Macy’s, the legacy retail department store found in just about every mall in America, is going through a bit of a rough patch. The company has seen sales and foot traffic steadily decline over the past several years, and just recently, announced a wave of store closings and layoffs in an attempt to regain its footing. Macy’s isn’t alone in its struggles, however. The entire retail industry has been undergoing some rather dramatic changes.

And when the game changes, you need to change too. But when it comes to longstanding, old-school companies like Sears and Macy’s? Change isn’t something that comes easy. For that reason, these titans of retail are finding it hard to stay relevant.

Just what in the hell is wrong with Macy’s? It’s a combination of factors, but mainly it comes down to three things: increasing costs for labor and resources, a consumer base that is changing the way it shops, and an influx of more agile competitors.
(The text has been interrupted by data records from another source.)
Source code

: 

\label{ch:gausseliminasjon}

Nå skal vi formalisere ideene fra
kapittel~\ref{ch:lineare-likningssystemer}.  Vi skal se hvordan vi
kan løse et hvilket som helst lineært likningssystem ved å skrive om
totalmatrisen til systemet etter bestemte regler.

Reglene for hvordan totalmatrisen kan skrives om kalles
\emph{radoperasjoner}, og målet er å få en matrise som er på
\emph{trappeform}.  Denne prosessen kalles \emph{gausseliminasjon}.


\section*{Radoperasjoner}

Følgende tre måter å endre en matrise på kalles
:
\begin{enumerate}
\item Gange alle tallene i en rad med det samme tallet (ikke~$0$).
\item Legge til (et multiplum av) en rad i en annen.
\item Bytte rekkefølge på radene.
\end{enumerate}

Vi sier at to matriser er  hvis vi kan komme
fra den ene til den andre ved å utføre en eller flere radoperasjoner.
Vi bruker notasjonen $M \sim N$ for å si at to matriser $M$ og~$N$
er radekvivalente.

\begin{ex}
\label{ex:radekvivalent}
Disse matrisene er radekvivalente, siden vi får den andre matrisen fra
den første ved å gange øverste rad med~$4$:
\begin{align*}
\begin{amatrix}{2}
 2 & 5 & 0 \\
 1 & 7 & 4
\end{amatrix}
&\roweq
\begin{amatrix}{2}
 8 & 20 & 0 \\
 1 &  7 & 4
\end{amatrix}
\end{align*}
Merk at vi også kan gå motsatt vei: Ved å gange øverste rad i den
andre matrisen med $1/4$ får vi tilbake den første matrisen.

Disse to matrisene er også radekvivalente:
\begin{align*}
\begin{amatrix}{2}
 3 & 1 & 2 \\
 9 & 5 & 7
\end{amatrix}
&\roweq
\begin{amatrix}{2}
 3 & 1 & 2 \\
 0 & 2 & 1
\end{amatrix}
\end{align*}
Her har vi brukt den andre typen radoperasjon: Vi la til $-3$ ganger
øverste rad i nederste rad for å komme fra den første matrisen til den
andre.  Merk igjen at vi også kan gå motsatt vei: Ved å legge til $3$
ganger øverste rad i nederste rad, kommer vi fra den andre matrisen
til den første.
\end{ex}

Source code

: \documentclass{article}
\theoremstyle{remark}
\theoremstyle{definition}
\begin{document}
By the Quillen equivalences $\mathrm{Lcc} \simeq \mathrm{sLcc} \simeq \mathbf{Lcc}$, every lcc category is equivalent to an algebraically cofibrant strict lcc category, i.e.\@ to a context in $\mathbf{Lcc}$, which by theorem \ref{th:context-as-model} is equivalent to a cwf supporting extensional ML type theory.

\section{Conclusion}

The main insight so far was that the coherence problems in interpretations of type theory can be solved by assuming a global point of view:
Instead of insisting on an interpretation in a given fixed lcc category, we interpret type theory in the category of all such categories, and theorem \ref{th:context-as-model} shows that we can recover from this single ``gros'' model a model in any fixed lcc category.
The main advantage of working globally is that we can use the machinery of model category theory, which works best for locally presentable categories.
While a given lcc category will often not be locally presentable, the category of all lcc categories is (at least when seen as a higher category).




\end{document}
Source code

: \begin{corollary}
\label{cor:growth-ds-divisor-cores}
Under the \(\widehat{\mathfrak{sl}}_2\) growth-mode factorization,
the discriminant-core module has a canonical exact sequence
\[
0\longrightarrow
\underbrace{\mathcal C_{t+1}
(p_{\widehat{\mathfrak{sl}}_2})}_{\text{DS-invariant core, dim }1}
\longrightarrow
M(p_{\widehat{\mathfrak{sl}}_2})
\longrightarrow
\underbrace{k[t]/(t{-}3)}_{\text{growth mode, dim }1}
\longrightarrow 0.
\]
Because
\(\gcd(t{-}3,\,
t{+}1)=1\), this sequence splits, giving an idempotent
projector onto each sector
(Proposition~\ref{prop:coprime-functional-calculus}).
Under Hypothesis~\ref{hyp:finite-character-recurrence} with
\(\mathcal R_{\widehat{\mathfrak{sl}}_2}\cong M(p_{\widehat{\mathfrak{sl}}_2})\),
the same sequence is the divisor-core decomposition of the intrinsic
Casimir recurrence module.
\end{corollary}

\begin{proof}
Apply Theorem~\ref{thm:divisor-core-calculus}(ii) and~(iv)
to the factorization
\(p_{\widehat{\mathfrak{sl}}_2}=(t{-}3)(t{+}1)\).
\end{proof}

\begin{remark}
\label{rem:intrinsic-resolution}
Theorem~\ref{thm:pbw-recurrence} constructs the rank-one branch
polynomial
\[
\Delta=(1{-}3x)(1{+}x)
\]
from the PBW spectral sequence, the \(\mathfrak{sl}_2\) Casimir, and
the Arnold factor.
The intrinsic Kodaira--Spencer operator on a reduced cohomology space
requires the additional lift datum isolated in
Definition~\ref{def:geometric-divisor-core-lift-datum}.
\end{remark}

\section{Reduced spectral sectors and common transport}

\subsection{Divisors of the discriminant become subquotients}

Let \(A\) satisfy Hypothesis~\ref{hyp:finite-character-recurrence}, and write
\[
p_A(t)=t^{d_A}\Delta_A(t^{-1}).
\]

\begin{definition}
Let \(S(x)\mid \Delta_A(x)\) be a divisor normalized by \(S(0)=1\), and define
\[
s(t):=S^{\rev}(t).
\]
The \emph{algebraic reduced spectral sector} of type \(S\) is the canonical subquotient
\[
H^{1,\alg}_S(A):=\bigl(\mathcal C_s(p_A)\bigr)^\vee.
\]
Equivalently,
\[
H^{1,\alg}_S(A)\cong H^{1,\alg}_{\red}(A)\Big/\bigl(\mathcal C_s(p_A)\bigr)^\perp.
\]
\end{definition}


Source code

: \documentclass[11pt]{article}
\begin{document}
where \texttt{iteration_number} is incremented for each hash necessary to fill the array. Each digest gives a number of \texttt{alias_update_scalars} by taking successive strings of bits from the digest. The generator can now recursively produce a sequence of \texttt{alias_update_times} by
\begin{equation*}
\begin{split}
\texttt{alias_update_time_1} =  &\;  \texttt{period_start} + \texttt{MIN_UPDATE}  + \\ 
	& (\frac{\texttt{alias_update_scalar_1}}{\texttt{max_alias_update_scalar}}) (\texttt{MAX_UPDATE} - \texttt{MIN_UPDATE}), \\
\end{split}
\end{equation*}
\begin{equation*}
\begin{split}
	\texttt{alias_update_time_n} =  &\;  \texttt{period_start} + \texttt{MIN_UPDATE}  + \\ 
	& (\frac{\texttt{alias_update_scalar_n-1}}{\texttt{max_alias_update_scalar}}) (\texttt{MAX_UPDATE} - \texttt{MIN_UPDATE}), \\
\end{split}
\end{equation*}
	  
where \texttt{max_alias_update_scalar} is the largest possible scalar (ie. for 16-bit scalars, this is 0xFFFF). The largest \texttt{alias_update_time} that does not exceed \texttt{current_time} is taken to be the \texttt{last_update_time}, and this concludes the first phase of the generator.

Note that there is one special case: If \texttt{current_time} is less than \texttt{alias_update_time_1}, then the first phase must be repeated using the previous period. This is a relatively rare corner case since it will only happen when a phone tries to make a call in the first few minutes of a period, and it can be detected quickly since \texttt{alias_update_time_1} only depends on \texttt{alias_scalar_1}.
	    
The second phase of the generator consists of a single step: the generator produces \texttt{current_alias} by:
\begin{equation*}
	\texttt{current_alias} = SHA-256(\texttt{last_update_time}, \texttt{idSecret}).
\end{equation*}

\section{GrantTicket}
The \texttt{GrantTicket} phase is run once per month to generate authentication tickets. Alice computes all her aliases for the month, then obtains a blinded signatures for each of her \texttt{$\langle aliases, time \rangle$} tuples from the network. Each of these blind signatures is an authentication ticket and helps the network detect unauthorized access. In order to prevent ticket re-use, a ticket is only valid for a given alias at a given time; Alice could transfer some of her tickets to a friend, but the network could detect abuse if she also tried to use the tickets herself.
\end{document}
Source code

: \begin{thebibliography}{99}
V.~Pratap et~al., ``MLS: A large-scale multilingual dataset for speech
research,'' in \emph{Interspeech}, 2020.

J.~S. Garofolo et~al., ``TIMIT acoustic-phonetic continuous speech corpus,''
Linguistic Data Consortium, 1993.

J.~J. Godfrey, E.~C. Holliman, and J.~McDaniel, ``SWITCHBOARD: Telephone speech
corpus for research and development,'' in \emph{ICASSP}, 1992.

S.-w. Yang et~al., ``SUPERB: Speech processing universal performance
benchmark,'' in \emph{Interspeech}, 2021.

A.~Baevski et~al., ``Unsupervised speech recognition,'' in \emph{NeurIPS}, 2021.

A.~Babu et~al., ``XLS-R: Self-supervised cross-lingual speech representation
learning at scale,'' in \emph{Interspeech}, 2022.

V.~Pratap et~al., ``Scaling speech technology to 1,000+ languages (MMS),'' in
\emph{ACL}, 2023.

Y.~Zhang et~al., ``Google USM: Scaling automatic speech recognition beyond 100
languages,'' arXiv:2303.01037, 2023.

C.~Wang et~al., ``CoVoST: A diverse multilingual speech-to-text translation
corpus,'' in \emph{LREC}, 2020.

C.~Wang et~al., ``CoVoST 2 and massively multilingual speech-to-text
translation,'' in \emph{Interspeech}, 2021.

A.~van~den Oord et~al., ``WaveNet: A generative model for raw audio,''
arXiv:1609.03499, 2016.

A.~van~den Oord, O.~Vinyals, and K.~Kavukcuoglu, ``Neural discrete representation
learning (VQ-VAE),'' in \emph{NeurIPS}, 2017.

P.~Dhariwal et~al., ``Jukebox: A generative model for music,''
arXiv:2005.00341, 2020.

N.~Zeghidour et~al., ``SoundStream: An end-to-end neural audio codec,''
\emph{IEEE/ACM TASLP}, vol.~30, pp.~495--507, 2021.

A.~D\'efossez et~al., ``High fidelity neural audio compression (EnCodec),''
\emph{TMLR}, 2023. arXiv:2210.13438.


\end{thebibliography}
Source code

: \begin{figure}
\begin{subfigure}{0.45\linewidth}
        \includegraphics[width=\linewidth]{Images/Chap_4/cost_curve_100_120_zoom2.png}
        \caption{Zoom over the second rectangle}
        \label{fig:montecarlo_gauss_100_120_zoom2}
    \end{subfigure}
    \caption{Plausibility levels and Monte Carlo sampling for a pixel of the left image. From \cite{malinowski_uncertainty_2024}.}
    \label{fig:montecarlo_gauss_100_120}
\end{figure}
It’s a veritable tornado of trouble for department store brands, which are having an incredibly tough time finding a way to get customers in the door. And the signs of desperation are there — it’s why everything in Macy’s seems to be 40% off at any given time.

What’s sinking Macy’s?

People shop at Macy's retail department store in New York City

People shop at Macy’s retail department store in New York City | Spencer Platt/Getty Images

Macy’s isn’t alone in its recent troubles. JCPenney, Sears, Kohl’s, and many other retail department stores are also trying to keep their brands relevant. For some, it’s not going so well. For others, new strategies are proving at least somewhat fruitful in the short term. But the numbers paint a fairly ugly picture. Retail sales are down, and forecasts predict that the slide will continue.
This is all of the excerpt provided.